> Work instructions
An acceptable answer contains every record below, unchanged, and no pictures.

[Stored data entries]

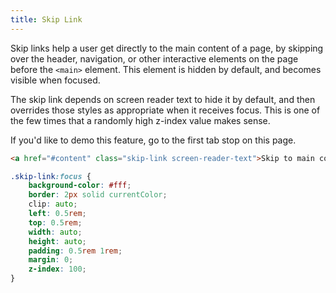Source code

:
 ```yaml
---
title: Skip Link
---
```


Skip links help a user get directly to the main content of a page, by skipping over the header, navigation, or other interactive elements on the page before the `<main>` element. This element is hidden by default, and becomes visible when focused.

The skip link depends on screen reader text to hide it by default, and then overrides those styles as appropriate when it receives focus. This is one of the few times that a randomly high z-index value makes sense.

If you'd like to demo this feature, go to the first tab stop on this page.

```html
<a href="#content" class="skip-link screen-reader-text">Skip to main content</a>
```

```css
.skip-link:focus {
    background-color: #fff;
    border: 2px solid currentColor;
    clip: auto;
    left: 0.5rem;
    top: 0.5rem;
    width: auto;
    height: auto;
    padding: 0.5rem 1rem;
    margin: 0;
    z-index: 100;
}
```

> Solution for this problem
Source code

:
 ```yaml
---
title: Skip Link
---
```


Skip links help a user get directly to the main content of a page, by skipping over the header, navigation, or other interactive elements on the page before the `<main>` element. This element is hidden by default, and becomes visible when focused.

The skip link depends on screen reader text to hide it by default, and then overrides those styles as appropriate when it receives focus. This is one of the few times that a randomly high z-index value makes sense.

If you'd like to demo this feature, go to the first tab stop on this page.

```html
<a href="#content" class="skip-link screen-reader-text">Skip to main content</a>
```

```css
.skip-link:focus {
    background-color: #fff;
    border: 2px solid currentColor;
    clip: auto;
    left: 0.5rem;
    top: 0.5rem;
    width: auto;
    height: auto;
    padding: 0.5rem 1rem;
    margin: 0;
    z-index: 100;
}
```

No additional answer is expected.